6 febbraio 2005, "Babilonia", n. 227, gennaio 2004

Ormai da anni il Sundance – il Festival di Salt Lake City creato da Robert Retford – è diventato un’importantissima passerella, tenuta in alta considerazione dai media di tutto il mondo, e così è sempre più frequente che i suoi film arrivino anche da noi. E’ il caso di Thirteen – 13 anni, che ha inoltre vinto anche due Pardi d’argento a Locarno (come opera prima e per l’interpretazione di Holly Hunter).

La regista Catherine Hardwicke mette a fuoco una generazione raramente trattata dal cinema, quella tanto cara a Larry Clark (il regista di Kids e Ken Park). Stavolta però il punto di partenza è diverso: la sceneggiatura, scritta due anni fa, è di una delle protagoniste (Nikki Reed), oggi quindicenne. Nel film Nikki Reed è Evie Zamore, una “bad girl” grintosa, sexy e pericolosa che un giorno compare sulla strada della coetanea Tracy (Evan Rachel Wood), una ragazzina il cui mondo è ancora quello degli orsetti di peluche, nonostante viva in una famiglia sfasciata, con la madre divorziata Melanie (Holly Hunter), depressa ed ex alcolista, ed il fratello. In breve, Tracy per piacere all’amica – che si installa a casa sua – cambia i suoi atteggiamenti, rifiutando la scuola e la famiglia e diventando aggressiva e competitiva. Dietro le ragazze, il fantasma dei genitori, poco interessati o impotenti di fronte a visioni del mondo tanto differenti.

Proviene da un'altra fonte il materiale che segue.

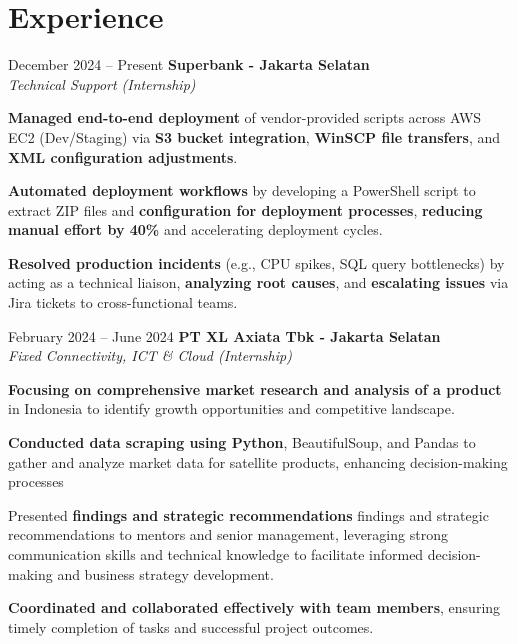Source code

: \documentclass[../main.tex]{subfiles}
\begin{document}
\section{Experience}

\begin{twocolentry}{
		December 2024 – Present}
	\textbf{Superbank \color{Gray}- Jakarta Selatan}\\
	\textit{Technical Support (Internship)}
\end{twocolentry}

\vspace{0.10 cm}
\begin{onecolentry}
	\begin{highlights}
		\item \textbf{Managed end-to-end deployment} of vendor-provided scripts across AWS EC2 (Dev/Staging) via \textbf{S3 bucket integration}, \textbf{WinSCP file transfers}, and \textbf{XML configuration adjustments}.
		\item \textbf{Automated deployment workflows} by developing a PowerShell script to extract ZIP files and \textbf{configuration for deployment processes}, \textbf{reducing manual effort by 40\%} and accelerating deployment cycles.
		\item \textbf{Resolved production incidents} (e.g., CPU spikes, SQL query bottlenecks) by acting as a technical liaison, \textbf{analyzing root causes}, and \textbf{escalating issues} via Jira tickets to cross-functional teams.
	\end{highlights}
\end{onecolentry}

\vspace{0.40 cm}

\begin{twocolentry}{
		February 2024 – June 2024}
	\textbf{PT XL Axiata Tbk \color{Gray} - Jakarta Selatan}\\
	\textit{Fixed Connectivity, ICT \& Cloud (Internship)}
\end{twocolentry}

\vspace{0.10 cm}
\begin{onecolentry}
	\begin{highlights}
		\item \textbf{Focusing on comprehensive market research and analysis of a product} in Indonesia to identify growth opportunities and competitive landscape.
		\item \textbf{Conducted data scraping using Python}, BeautifulSoup, and Pandas to gather and analyze market data for satellite products, enhancing decision-making processes
		\item Presented \textbf{findings and strategic recommendations} findings and strategic recommendations to mentors and senior management, leveraging strong communication skills and technical knowledge to facilitate informed decision-making and business strategy development.
		\item \textbf{Coordinated and collaborated effectively with team members}, ensuring timely completion of tasks and successful project outcomes.
	\end{highlights}
\end{onecolentry}
\end{document}
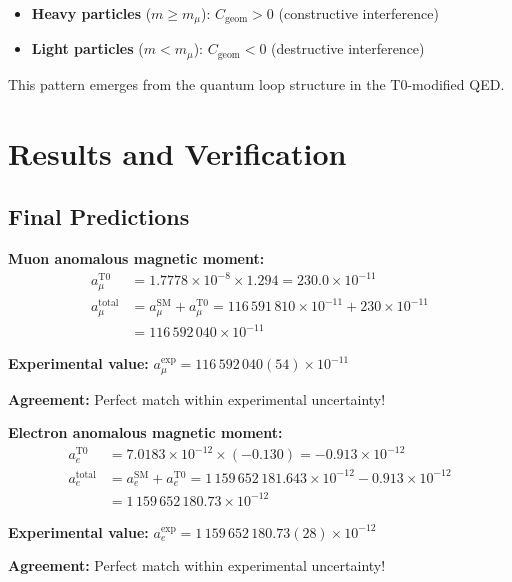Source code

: \documentclass[12pt,a4paper]{article}
\newcommand{\Cgeom}{C_{\text{geom}}}
\newcommand{\mmu}{m_{\mu}}
\begin{document}
	\begin{itemize}
		\item \textbf{Heavy particles} ($m \geq \mmu$): $\Cgeom > 0$ (constructive interference)
		\item \textbf{Light particles} ($m < \mmu$): $\Cgeom < 0$ (destructive interference)
	\end{itemize}
	
	This pattern emerges from the quantum loop structure in the T0-modified QED.
	
	\section{Results and Verification}
	
	\subsection{Final Predictions}
	
	\textbf{Muon anomalous magnetic moment:}
	\begin{align}
		a_\mu^{\text{T0}} &= 1.7778 \times 10^{-8} \times 1.294 = 230.0 \times 10^{-11} \\
		a_\mu^{\text{total}} &= a_\mu^{\text{SM}} + a_\mu^{\text{T0}} = 116\,591\,810 \times 10^{-11} + 230 \times 10^{-11} \\
		&= 116\,592\,040 \times 10^{-11}
	\end{align}
	
	\textbf{Experimental value:} $a_\mu^{\text{exp}} = 116\,592\,040(54) \times 10^{-11}$
	
	\textbf{Agreement:} Perfect match within experimental uncertainty!
	
	\vspace{1em}
	
	\textbf{Electron anomalous magnetic moment:}
	\begin{align}
		a_e^{\text{T0}} &= 7.0183 \times 10^{-12} \times (-0.130) = -0.913 \times 10^{-12} \\
		a_e^{\text{total}} &= a_e^{\text{SM}} + a_e^{\text{T0}} = 1\,159\,652\,181.643 \times 10^{-12} - 0.913 \times 10^{-12} \\
		&= 1\,159\,652\,180.73 \times 10^{-12}
	\end{align}
	
	\textbf{Experimental value:} $a_e^{\text{exp}} = 1\,159\,652\,180.73(28) \times 10^{-12}$
	
	\textbf{Agreement:} Perfect match within experimental uncertainty!
	
\end{document}
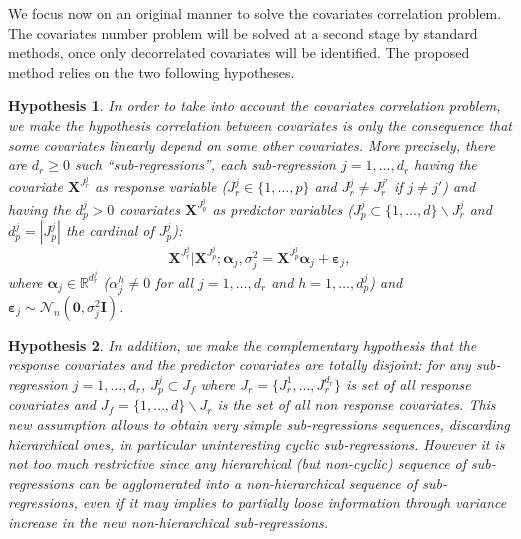 \documentclass[11pt,a4paper]{article}
\newtheorem{hyp}{Hypothesis}
\begin{document}
We focus now on an original manner to solve the covariates correlation problem. The covariates number problem will be solved at a second stage by standard methods, once only decorrelated covariates will be identified. The proposed method relies on the two following hypotheses.

\begin{hyp}\label{H1}
In order to take into account the covariates correlation problem, we make the hypothesis correlation between covariates is {\it only} the consequence that some covariates {\it linearly} depend on some other covariates. More precisely, there are $d_{r}\geq 0$ such ``sub-regressions'', each sub-regression $j=1,\ldots,d_{r}$ having the covariate $\boldsymbol{X}^{J_{r}^j}$ as {\it response} variable ($J_{r}^j\in\{1,\ldots,p\}$ and $J_{r}^j\neq J_{r}^{j'}$ if $j\neq j'$) and having the $d_p^j>0$ covariates $\boldsymbol{X}^{J_{p}^j}$  as {\it predictor} variables ($J_{p}^j\subset\{1,\ldots,d\} \backslash J_{r}^j$ and $d_p^j=|J_{p}^j|$ the cardinal of $J_{p}^j$):
\begin{equation}
\boldsymbol{X}^{J_{r}^j}|\boldsymbol{X}^{J_{p}^j};\boldsymbol{\alpha}_j,\sigma^2_j=\boldsymbol{X}^{J_{p}^j}\boldsymbol{\alpha}_j+\boldsymbol{\varepsilon}_j, \label{eq:SR}
\end{equation}
where $\boldsymbol{\alpha}_j\in{\mathbb{R}^{d_r^j}}$ (${\alpha}_j^h\neq 0$ for all $j=1,\ldots,d_r$ and $h=1,\ldots,d_p^j$) and $\boldsymbol{\varepsilon}_j \sim\mathcal{N}_n(\boldsymbol{0},\sigma^2_j\boldsymbol{I})$.
\end{hyp}

\begin{hyp}\label{H2}
In addition, we make the complementary hypothesis that the response covariates and the predictor covariates are totally disjoint: for any sub-regression $j=1,\ldots,d_{r}$, $J_{p}^j\subset J_f$ where $J_{r}=\{J_{r}^1,\ldots,J_{r}^{d_r}\}$ is set of all response covariates and $J_f=\{1,\ldots,d\} \backslash J_{r}$ is the set of all {\it non} response covariates. This new assumption allows to obtain very simple sub-regressions sequences, discarding hierarchical ones, in particular uninteresting cyclic sub-regressions. However it is not too much restrictive since any hierarchical (but non-cyclic) sequence of sub-regressions can be agglomerated into a non-hierarchical sequence of sub-regressions, even if it may implies to partially loose information through variance increase in the new non-hierarchical sub-regressions.
\end{hyp}
\end{document}
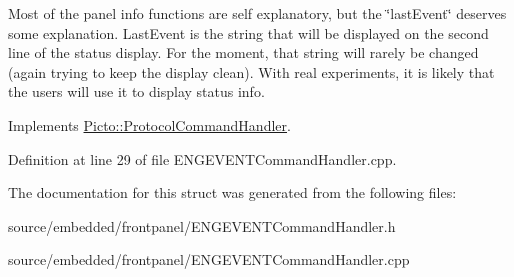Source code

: Most of the panel info functions are self explanatory, but the \char`\"{}last\-Event\char`\"{} deserves some explanation. Last\-Event is the string that will be displayed on the second line of the status display. For the moment, that string will rarely be changed (again trying to keep the display clean). With real experiments, it is likely that the users will use it to display status info. 

Implements \hyperlink{struct_picto_1_1_protocol_command_handler_aeeaa16fe40f10fd55996d74e16e29cad}{Picto\-::\-Protocol\-Command\-Handler}.



Definition at line 29 of file E\-N\-G\-E\-V\-E\-N\-T\-Command\-Handler.\-cpp.



The documentation for this struct was generated from the following files\-:\begin{DoxyCompactItemize}
\item 
source/embedded/frontpanel/E\-N\-G\-E\-V\-E\-N\-T\-Command\-Handler.\-h\item 
source/embedded/frontpanel/E\-N\-G\-E\-V\-E\-N\-T\-Command\-Handler.\-cpp\end{DoxyCompactItemize}
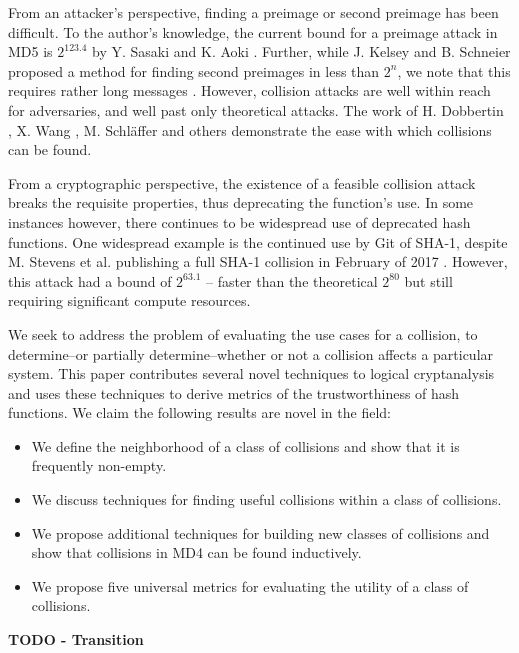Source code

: \documentclass[conference]{IEEEtran}
\begin{document}
From an attacker's perspective, finding a preimage or second preimage has been
difficult. To the author's knowledge, the current bound for a preimage attack
in MD5 is $2^{123.4}$ by Y. Sasaki and K. Aoki \cite{SasakiPreimage}. Further,
while J. Kelsey and B. Schneier proposed a method for finding second preimages
in less than $2^n$, we note that this requires rather long messages
\cite{SchneierSecondPreimage}. However, collision attacks are well within reach
for adversaries, and well past only theoretical attacks. The work of
H. Dobbertin \cite{Dobbertin1998}, X. Wang \cite{cryptoeprint:2004:199},
M. Schl{\"a}ffer \cite{Schlaffer2006} and others demonstrate the ease with which
collisions can be found.

From a cryptographic perspective, the existence of a feasible collision attack
breaks the requisite properties, thus deprecating the function's use. In some
instances however, there continues to be widespread use of deprecated hash
functions. One widespread example is the continued use by Git of SHA-1, despite
M. Stevens et al. publishing a full SHA-1 collision in February of 2017
\cite{cryptoeprint:2017:190}. However, this attack had a bound of $2^{63.1}$ --
faster than the theoretical $2^{80}$ but still requiring significant compute
resources.

We seek to address the problem of evaluating the use cases for a collision,
to determine--or partially determine--whether or not a collision affects
a particular system. This paper contributes several novel techniques to
logical cryptanalysis and uses these techniques to derive metrics of the
trustworthiness of hash functions. We claim the following results are novel
in the field:
\begin{itemize}
    \item We define the neighborhood of a class of collisions and show that
        it is frequently non-empty.
    \item We discuss techniques for finding useful collisions within a
        class of collisions.
    \item We propose additional techniques for building new classes of
        collisions and show that collisions in MD4 can be found inductively.
    \item We propose five universal metrics for evaluating the utility of
        a class of collisions.
\end{itemize}




\textbf{TODO - Transition}
\end{document}
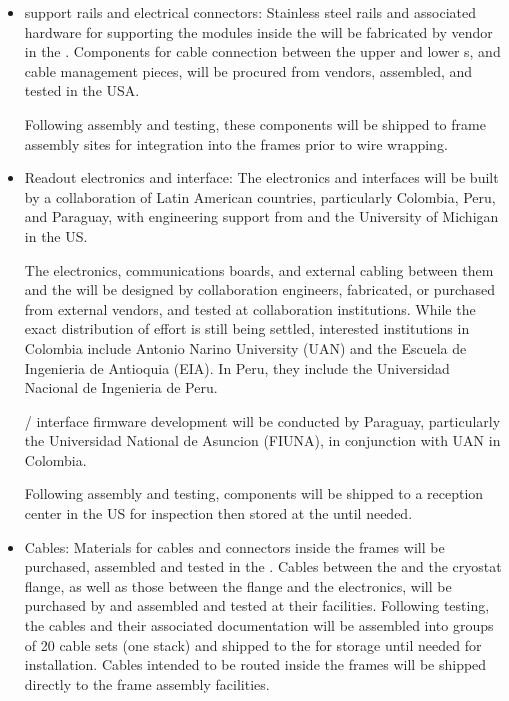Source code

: \begin{itemize}
\item {} support rails and electrical connectors:  Stainless steel rails and associated hardware for supporting the  modules inside the  will be fabricated by vendor in the .  Components for cable connection between the upper and lower s, and cable management pieces, will be procured from vendors, assembled, and tested in the USA.  

Following assembly and testing, these components will be shipped to  frame assembly sites for integration into the frames prior to wire wrapping.

\item Readout electronics and  interface:  The  electronics and  interfaces will be built by a collaboration of Latin American countries, particularly Colombia, Peru, and Paraguay, with engineering support from  and the University of Michigan in the US. 

The  electronics, communications boards, and external cabling between them and the  will be designed by collaboration engineers, fabricated, or purchased from external vendors, and tested at collaboration institutions.  While the exact distribution of effort is still being settled, interested institutions in Colombia include Antonio Narino University (UAN) and the Escuela de Ingenieria de Antioquia (EIA).  In Peru, they include the Universidad Nacional de Ingenieria de Peru.

/ interface firmware development will be conducted by Paraguay, particularly the Universidad National de Asuncion (FIUNA), in conjunction with UAN in Colombia.

Following assembly and testing, components will be shipped to a reception center in the US for inspection then stored at the  until needed.

\item Cables:  Materials for cables and connectors inside the  frames will be purchased, assembled and tested in the .  Cables between the  and the cryostat flange, as well as those between the flange and the  electronics, will be purchased by  and assembled and tested at their facilities.
Following testing, the cables and their associated  documentation will be assembled into groups of 20 cable sets (one  stack) and shipped to the  for storage until needed for installation.  Cables intended to be routed inside the  frames will be shipped directly to the  frame assembly facilities.


\end{itemize}
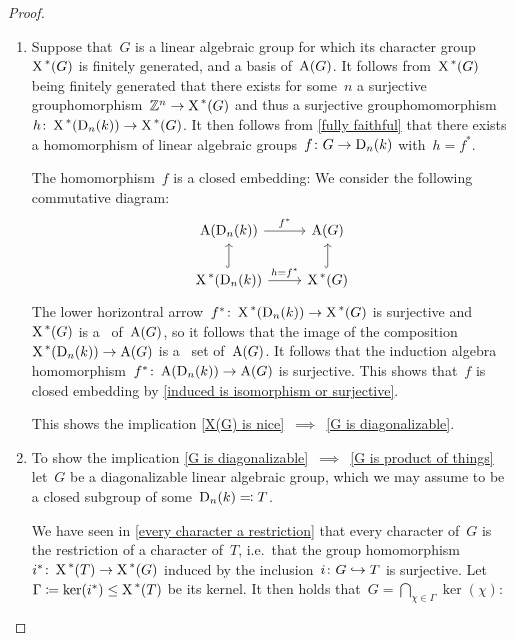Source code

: \begin{proof}
\begin{enumerate}[label = Step~\arabic*]
    \item
      Suppose that~$G$ is a linear algebraic group for which its character group~$\operatorname{X}^{\,*}(G)$ is finitely generated, and a basis of~$\operatorname{A}(G)$.
      It follows from~$\operatorname{X}^{\,*}(G)$ being finitely generated that there exists for some~$n$ a surjective grouphomorphism~$\mathbb{Z}^n \to \operatorname{X}^{\,*}(G)$ and thus a surjective grouphomomorphism~$h \colon \operatorname{X}^{\,*}(\operatorname{D}_n(k)) \to \operatorname{X}^{\,*}(G)$.
      It then follows from \ref{fully faithful} that there exists a homomorphism of linear algebraic groups~$f \colon G \to \operatorname{D}_n(k)$ with~$h = f^*$.
      
      The homomorphism~$f$ is a closed embedding:
      We consider the following commutative diagram:
      \[
        \begin{tikzcd}
            \coord(\Diag_n(k))
            \arrow{r}[above]{f^*}
          & \coord(G)
          \\
            \chargroup(\Diag_n(k))
            \arrow{r}[above]{h = f^*}
            \arrow[hook]{u}
          & \chargroup(G)
            \arrow[hook]{u}
        \end{tikzcd}
      \]
      The lower horizontral arrow~$f^* \colon \operatorname{X}^{\,*}(\operatorname{D}_n(k)) \to \operatorname{X}^{\,*}(G)$ is surjective and~$\operatorname{X}^{\,*}(G)$ is a~ of~$\operatorname{A}(G)$, so it follows that the image of the composition~$\operatorname{X}^{\,*}(\operatorname{D}_n(k)) \to \operatorname{A}(G)$ is a~ set of~$\operatorname{A}(G)$.
      It follows that the induction algebra homomorphism~$f^* \colon \operatorname{A}(\operatorname{D}_n(k)) \to \operatorname{A}(G)$ is surjective.
      This shows that~$f$ is closed embedding by \cref{induced is isomorphism or surjective}.
      
      This shows the implication \ref*{X(G) is nice}~$\implies$~\ref*{G is diagonalizable}.
      
    \item
      To show the implication \ref*{G is diagonalizable}~$\implies$~\ref*{G is product of things} let~$G$ be a diagonalizable linear algebraic group, which we may assume to be a closed subgroup of some~$\operatorname{D}_n(k) \eqqcolon T$.
      
      We have seen in \ref{every character a restriction} that every character of~$G$ is the restriction of a character of~$T$, i.e.\ that the group homomorphism~$i^* \colon \operatorname{X}^{\,*}(T) \to \operatorname{X}^{\,*}(G)$ induced by the inclusion~$i \colon G \hookrightarrow T$ is surjective.
      Let~$\Gamma \coloneqq \ker(i^*) \leq \operatorname{X}^{\,*}(T)$ be its kernel.
      It then holds that~$G = \bigcap_{\chi \in \Gamma} \ker(\chi)$:
      

\end{enumerate}
\end{proof}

Tipico prodotto del cinema indipendente (ma con una fotografia eccessivamente levigata), il film sa scavare a fondo – grazie anche ad una macchina da presa, che col suo nervoso, inesausto movimento evidenzia l’ansia delle protagoniste – nei guasti di una generazione vuota e preda di un’omologazione selvaggia, che vede come punti di riferimento l’essere come Britney Spears e Jennifer Lopez. La regista non dà nessuna attenuante a queste tredicenni dai comportamenti vacui, sempre eccitate, prive d’amore e succubi totali del consumismo, fissate per l’anoressia e la droga, invidiose nei confronti delle altri componenti del gruppo, nel quale è fondamentale primeggiare. Ma il giudizio non è certo migliore nei confronti degli adulti, impantanati in esistenze squallide e senza punti fermi. Una visione disincantata ed amara, adatta ad una certa America ma non lontano dalle nostre società.